▶ _Directions for this task_
Copy each line of the records that contains the word "function".
----
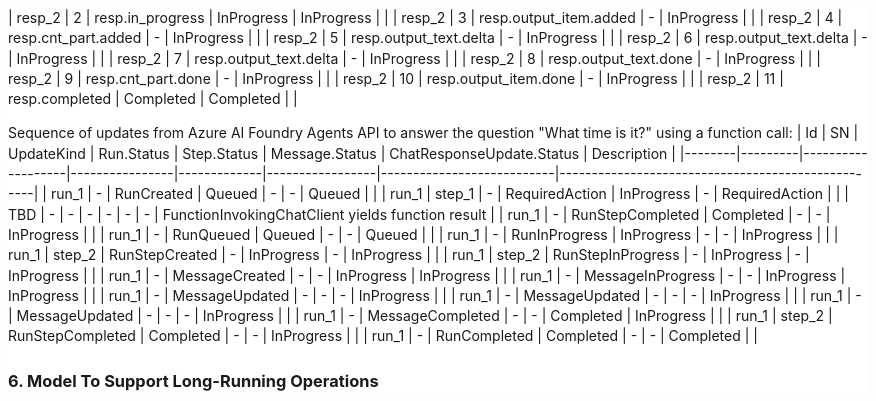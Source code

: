 | resp_2 | 2  | resp.in_progress         | InProgress      | InProgress                |                                                   |
| resp_2 | 3  | resp.output_item.added   | -               | InProgress                |                                                   |
| resp_2 | 4  | resp.cnt_part.added      | -               | InProgress                |                                                   |
| resp_2 | 5  | resp.output_text.delta   | -               | InProgress                |                                                   |
| resp_2 | 6  | resp.output_text.delta   | -               | InProgress                |                                                   |
| resp_2 | 7  | resp.output_text.delta   | -               | InProgress                |                                                   |
| resp_2 | 8  | resp.output_text.done    | -               | InProgress                |                                                   |
| resp_2 | 9  | resp.cnt_part.done       | -               | InProgress                |                                                   |
| resp_2 | 10 | resp.output_item.done    | -               | InProgress                |                                                   |
| resp_2 | 11 | resp.completed           | Completed       | Completed                 |                                                   |

Sequence of updates from Azure AI Foundry Agents API to answer the question "What time is it?" using a function call:
| Id     | SN      | UpdateKind        | Run.Status     | Step.Status | Message.Status  | ChatResponseUpdate.Status | Description                                       |
|--------|---------|-------------------|----------------|-------------|-----------------|---------------------------|---------------------------------------------------|
| run_1  | -       | RunCreated        | Queued         | -           | -               | Queued                    |                                                   |
| run_1  | step_1  | -                 | RequiredAction | InProgress  | -               | RequiredAction            |                                                   |
| TBD	 | -	   | -				   | -              | -           | -               | -                         | FunctionInvokingChatClient yields function result  |
| run_1  | -       | RunStepCompleted  | Completed      | -           | -               | InProgress                |                                                   |
| run_1  | -	   | RunQueued         | Queued		    | -           | -               | Queued                    |                                                   |
| run_1  | -	   | RunInProgress     | InProgress	    | -           | -               | InProgress                |                                                   |
| run_1  | step_2  | RunStepCreated    | -              | InProgress  | -               | InProgress                |                                                   |
| run_1  | step_2  | RunStepInProgress | -              | InProgress  | -               | InProgress                |                                                   |
| run_1  | -       | MessageCreated    | -              | -           | InProgress      | InProgress                |                                                   |
| run_1  | -       | MessageInProgress | -              | -           | InProgress      | InProgress                |                                                   |
| run_1  | -       | MessageUpdated    | -              | -           | -               | InProgress                |                                                   |
| run_1  | -       | MessageUpdated    | -              | -           | -               | InProgress                |                                                   |
| run_1  | -       | MessageUpdated    | -              | -           | -               | InProgress                |                                                   |
| run_1  | -       | MessageCompleted  | -              | -           | Completed       | InProgress                |                                                   |
| run_1  | step_2  | RunStepCompleted  | Completed      | -           | -               | InProgress                |                                                   |
| run_1  | -       | RunCompleted      | Completed      | -           | -               | Completed                 |                                                   |

### 6. Model To Support Long-Running Operations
----
▶ _Task response_
Sequence of updates from Azure AI Foundry Agents API to answer the question "What time is it?" using a function call:
| TBD	 | -	   | -				   | -              | -           | -               | -                         | FunctionInvokingChatClient yields function result  |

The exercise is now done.